__What is being asked__
Report only the number of lines below in which the string "processing" appears.

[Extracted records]
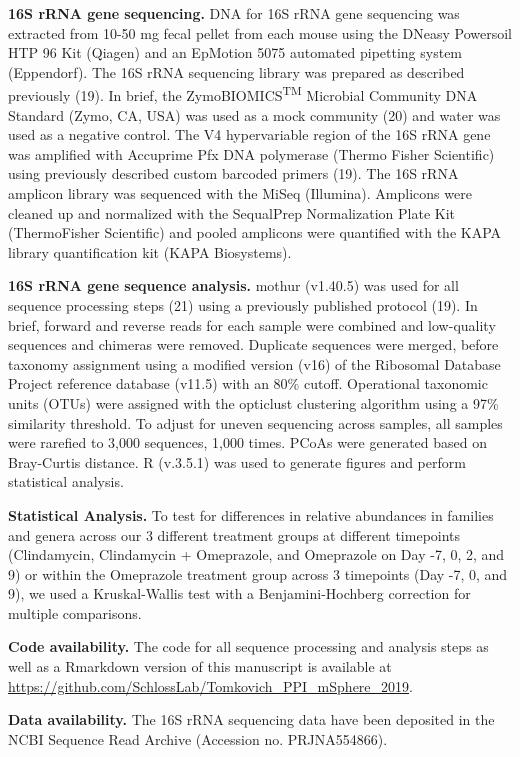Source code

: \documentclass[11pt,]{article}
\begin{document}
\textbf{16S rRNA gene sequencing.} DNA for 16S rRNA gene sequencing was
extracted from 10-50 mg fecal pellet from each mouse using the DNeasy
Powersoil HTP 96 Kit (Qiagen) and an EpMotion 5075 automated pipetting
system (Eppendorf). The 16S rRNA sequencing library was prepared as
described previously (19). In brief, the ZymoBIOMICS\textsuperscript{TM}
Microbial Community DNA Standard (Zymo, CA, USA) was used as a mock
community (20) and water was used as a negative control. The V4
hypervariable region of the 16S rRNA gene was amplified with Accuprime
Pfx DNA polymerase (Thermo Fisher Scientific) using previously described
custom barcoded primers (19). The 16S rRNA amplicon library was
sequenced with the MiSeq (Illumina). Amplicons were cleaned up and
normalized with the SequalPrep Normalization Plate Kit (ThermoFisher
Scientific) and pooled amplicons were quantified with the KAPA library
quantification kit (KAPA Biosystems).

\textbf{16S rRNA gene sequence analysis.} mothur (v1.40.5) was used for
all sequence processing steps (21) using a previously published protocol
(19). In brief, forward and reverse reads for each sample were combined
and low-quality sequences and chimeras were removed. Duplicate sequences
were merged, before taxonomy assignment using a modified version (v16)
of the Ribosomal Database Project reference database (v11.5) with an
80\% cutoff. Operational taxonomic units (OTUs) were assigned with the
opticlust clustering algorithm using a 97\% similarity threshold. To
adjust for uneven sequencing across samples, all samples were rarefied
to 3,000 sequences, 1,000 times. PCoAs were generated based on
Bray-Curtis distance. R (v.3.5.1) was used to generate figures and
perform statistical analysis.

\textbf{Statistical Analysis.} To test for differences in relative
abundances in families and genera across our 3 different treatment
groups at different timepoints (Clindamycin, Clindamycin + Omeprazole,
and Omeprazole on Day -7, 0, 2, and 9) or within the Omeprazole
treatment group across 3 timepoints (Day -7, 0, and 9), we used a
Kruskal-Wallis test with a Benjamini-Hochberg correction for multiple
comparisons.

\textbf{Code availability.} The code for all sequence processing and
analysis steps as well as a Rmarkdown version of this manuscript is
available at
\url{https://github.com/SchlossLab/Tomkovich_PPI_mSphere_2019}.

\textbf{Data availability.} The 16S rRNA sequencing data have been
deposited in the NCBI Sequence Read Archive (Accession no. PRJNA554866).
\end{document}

* * *

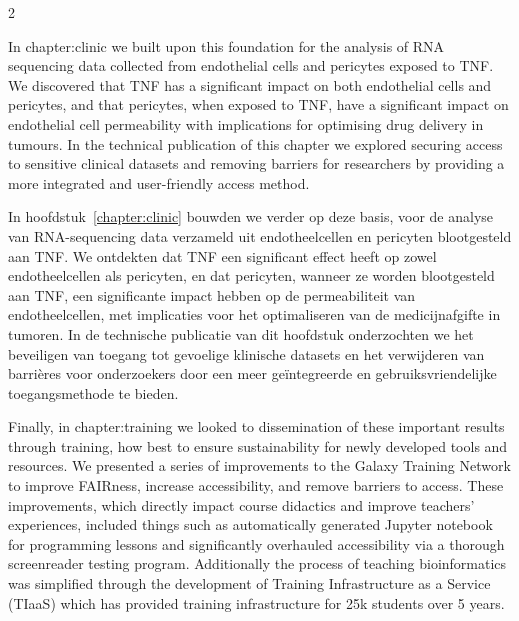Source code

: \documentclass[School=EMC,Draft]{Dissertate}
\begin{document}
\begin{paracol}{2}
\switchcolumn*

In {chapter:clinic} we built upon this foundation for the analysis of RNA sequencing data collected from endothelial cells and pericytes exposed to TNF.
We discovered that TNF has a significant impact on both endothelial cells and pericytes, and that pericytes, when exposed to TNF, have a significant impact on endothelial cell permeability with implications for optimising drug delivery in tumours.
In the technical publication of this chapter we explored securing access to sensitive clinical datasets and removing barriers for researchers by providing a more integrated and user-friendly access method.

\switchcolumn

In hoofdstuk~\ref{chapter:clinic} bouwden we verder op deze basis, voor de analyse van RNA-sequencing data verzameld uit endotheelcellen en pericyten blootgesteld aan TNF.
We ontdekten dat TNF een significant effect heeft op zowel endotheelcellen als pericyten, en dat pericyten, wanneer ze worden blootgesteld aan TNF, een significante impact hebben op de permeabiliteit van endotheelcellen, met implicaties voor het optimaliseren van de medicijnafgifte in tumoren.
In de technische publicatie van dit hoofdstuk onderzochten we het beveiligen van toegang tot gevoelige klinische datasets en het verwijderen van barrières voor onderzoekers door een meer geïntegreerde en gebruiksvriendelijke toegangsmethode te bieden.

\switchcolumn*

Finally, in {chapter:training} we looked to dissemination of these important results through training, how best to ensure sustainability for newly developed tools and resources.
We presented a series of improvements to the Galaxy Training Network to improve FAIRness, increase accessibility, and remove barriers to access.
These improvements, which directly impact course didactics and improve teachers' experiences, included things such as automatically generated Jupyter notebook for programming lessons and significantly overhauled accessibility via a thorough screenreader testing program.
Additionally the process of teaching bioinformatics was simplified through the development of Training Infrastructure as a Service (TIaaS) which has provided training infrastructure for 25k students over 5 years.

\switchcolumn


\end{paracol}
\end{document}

__Response__
2